Instructional Insight: The Body as Barometer of Belief
This was not just emotional healing. It was embodied recognition. The feelings that arise in old dynamics don’t exist only in the mind. They have a footprint. In the jaw. In the solar plexus. In the very shape of how we speak—or stay silent.
Dani’s exercise was a demonstration of the core practice: we don’t fight the discomfort. We notice it. And then we shift our attention—not to escape it, but to re-anchor in what is also true. Ease coexists with discomfort. Always.
By identifying the areas where she wasn’t tense, Dani expanded her sense of self beyond the emotional trigger. Her voice softened. Her body relaxed. Her adult self returned.
This is the quiet alchemy of Primal Alexander™. We don’t resolve our childhood patterns by reliving them endlessly. We soften them by remembering who else we are right now.
Once done she didn’t need to be louder. She simply needed to be more present.
Mio pointed out that this practice could be extended. “If you know you’re going to see them, you can rehearse the situation. Think about past moments, notice the spark of reaction, and come back to ease. Do it again and again. Then, when you’re actually there, you’ll be more resourced.”
This is not fantasy. This is rehearsal. The nervous system learns through pattern. The more you practice returning to ease in imagination, the more readily you’ll find it in life.
Dani ended by saying, “I’m really ready now to explore coming back to myself.” That readiness was not intellectual. It was cellular.
She had already begun.
Part 5: The Power of the Group and the Ongoing Return
As the session began to wind down, the atmosphere was anything but diminished. There was a fullness in the space—a collective settling, like a field after rain. The group wasn’t drained. It was ripened.

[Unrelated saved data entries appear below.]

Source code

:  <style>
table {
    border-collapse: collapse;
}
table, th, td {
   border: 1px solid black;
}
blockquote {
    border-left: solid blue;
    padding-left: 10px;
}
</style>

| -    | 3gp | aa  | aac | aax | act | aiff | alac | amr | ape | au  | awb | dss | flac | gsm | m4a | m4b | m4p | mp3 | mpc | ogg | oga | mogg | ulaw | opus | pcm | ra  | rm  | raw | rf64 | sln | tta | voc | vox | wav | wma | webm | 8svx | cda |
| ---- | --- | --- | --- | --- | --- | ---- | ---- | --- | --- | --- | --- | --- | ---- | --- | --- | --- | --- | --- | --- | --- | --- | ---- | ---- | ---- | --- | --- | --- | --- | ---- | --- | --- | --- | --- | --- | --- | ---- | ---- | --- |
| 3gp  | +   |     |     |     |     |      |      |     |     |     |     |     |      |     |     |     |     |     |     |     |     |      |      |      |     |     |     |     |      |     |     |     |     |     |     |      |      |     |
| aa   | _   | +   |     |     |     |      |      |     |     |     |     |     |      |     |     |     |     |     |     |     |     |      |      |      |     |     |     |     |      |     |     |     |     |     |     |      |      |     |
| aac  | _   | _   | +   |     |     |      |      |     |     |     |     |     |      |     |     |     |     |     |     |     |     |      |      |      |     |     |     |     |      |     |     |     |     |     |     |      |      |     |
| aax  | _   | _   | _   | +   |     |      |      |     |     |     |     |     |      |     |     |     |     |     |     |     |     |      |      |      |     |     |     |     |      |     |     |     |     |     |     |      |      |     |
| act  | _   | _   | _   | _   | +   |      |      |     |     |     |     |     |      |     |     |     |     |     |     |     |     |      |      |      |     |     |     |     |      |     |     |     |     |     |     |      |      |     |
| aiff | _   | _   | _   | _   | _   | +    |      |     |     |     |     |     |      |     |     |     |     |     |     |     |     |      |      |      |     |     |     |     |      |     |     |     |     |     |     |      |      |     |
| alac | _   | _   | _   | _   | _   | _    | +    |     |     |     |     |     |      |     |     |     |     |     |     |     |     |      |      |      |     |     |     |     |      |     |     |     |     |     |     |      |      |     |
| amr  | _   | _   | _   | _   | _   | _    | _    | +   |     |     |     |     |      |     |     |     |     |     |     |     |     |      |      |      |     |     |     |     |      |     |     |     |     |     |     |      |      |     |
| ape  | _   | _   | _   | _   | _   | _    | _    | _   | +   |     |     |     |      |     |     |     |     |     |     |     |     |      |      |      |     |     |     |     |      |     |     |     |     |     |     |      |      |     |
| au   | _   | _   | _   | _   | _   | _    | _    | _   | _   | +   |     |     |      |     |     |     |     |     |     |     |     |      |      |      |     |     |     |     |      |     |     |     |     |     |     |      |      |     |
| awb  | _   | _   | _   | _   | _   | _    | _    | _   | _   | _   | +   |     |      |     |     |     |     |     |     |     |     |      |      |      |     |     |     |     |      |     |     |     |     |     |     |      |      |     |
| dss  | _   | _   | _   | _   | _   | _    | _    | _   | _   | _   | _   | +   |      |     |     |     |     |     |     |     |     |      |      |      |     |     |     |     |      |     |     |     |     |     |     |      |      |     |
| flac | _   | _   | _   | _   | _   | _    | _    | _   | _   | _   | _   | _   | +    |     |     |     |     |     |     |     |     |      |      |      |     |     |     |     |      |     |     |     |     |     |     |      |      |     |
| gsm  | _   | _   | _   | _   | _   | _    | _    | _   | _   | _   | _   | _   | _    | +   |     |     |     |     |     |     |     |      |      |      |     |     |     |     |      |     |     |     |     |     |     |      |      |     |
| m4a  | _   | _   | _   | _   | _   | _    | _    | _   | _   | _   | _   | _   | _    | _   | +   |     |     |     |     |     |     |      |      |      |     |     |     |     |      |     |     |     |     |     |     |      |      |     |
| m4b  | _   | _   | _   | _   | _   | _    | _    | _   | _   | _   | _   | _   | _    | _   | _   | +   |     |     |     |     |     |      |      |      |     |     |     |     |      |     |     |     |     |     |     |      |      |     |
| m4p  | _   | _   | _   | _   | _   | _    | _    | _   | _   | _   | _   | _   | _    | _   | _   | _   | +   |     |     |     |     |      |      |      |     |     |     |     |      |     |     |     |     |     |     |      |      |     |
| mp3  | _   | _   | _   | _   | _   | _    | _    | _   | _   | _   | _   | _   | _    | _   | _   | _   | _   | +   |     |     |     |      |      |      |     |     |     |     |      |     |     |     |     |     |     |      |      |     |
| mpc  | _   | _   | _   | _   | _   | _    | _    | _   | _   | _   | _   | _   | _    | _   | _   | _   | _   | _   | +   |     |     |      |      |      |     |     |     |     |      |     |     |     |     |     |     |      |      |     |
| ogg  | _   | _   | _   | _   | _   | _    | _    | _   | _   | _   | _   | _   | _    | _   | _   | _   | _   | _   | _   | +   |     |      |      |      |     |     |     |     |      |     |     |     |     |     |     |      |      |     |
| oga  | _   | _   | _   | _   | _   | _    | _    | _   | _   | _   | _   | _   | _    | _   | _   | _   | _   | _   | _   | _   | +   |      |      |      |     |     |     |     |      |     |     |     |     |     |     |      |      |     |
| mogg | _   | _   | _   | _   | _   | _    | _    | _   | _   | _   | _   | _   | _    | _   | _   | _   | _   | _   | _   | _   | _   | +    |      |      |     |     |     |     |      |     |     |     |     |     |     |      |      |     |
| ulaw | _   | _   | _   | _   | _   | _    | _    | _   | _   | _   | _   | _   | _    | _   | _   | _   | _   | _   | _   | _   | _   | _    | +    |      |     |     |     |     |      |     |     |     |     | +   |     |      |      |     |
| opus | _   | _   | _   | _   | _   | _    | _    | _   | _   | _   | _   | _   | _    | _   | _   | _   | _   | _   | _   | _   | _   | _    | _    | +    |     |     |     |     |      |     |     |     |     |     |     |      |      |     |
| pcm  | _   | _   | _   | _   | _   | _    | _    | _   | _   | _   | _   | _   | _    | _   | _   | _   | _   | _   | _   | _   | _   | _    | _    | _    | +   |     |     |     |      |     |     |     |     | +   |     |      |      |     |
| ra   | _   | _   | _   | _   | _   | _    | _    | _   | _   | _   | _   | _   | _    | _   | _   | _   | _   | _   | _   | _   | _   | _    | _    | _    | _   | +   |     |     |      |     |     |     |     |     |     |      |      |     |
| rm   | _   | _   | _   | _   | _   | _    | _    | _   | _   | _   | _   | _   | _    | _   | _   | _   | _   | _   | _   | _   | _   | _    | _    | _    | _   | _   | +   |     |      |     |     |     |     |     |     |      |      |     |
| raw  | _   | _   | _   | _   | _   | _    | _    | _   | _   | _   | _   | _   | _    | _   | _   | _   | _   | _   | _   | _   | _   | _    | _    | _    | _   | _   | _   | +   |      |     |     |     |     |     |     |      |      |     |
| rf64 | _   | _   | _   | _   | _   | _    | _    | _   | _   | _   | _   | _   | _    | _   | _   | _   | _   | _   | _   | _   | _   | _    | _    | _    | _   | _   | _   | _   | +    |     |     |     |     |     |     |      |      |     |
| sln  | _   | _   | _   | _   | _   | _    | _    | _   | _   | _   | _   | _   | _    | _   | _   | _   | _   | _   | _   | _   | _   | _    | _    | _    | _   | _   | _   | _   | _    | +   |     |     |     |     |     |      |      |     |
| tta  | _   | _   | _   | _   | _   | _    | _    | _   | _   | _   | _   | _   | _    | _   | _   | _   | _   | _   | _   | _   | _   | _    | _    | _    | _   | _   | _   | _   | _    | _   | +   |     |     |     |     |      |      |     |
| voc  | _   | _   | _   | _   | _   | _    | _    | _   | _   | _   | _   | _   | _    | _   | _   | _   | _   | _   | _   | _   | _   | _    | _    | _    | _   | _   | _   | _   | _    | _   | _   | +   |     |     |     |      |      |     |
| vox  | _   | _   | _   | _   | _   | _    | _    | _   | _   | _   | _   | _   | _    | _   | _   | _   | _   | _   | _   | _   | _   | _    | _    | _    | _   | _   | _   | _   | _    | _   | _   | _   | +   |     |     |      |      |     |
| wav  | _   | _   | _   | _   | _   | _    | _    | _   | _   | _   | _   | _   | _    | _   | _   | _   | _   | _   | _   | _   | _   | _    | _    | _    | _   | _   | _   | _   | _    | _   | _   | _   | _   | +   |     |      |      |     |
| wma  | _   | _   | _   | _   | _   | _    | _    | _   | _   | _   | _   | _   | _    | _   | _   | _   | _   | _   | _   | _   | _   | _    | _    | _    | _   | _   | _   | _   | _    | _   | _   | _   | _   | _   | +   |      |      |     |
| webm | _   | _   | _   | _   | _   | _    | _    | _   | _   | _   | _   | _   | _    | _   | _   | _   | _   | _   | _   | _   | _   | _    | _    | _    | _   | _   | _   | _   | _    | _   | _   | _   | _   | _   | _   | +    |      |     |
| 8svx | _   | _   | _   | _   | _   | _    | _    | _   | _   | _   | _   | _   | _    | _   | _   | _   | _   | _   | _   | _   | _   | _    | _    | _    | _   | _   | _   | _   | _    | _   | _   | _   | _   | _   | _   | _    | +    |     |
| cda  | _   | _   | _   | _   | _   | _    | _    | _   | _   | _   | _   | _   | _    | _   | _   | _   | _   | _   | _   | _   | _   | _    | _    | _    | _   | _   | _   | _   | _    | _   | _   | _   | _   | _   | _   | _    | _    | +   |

Claire, who had been quiet up to this point, spoke up with calm care. “Dani,” she said gently, “I just wanted to ask if you felt complete. You didn’t get to speak much, and I wondered if you still needed time.”
It was a simple offering, but powerful. The kind of gesture that only emerges in spaces where people are really listening—not just to words, but to presence.
Dani responded with a soft certainty: “I think I said everything I needed to say. I’m really ready now to explore.”
There was a brief silence—not awkward, but integrated. The kind that happens when a group has come into rhythm with itself. Not everyone had spoken, but everyone had contributed. There was listening in the air.
Then Mio returned with one of the most liberating insights of the session: “Nobody’s watching us. Nobody cares.”
He didn’t mean it nihilistically. He meant it as freedom. The belief that people are constantly judging us—that old internal surveillance system—is mostly fiction. And when we believe it, we become small. We abandon ease to defend a self-image. And the cost is presence.
One participant affirmed it joyfully: “That was probably the biggest breakthrough of my entire life. I used to be so self-conscious. And then one day I realized—nobody’s paying attention to me. They’re thinking about themselves.”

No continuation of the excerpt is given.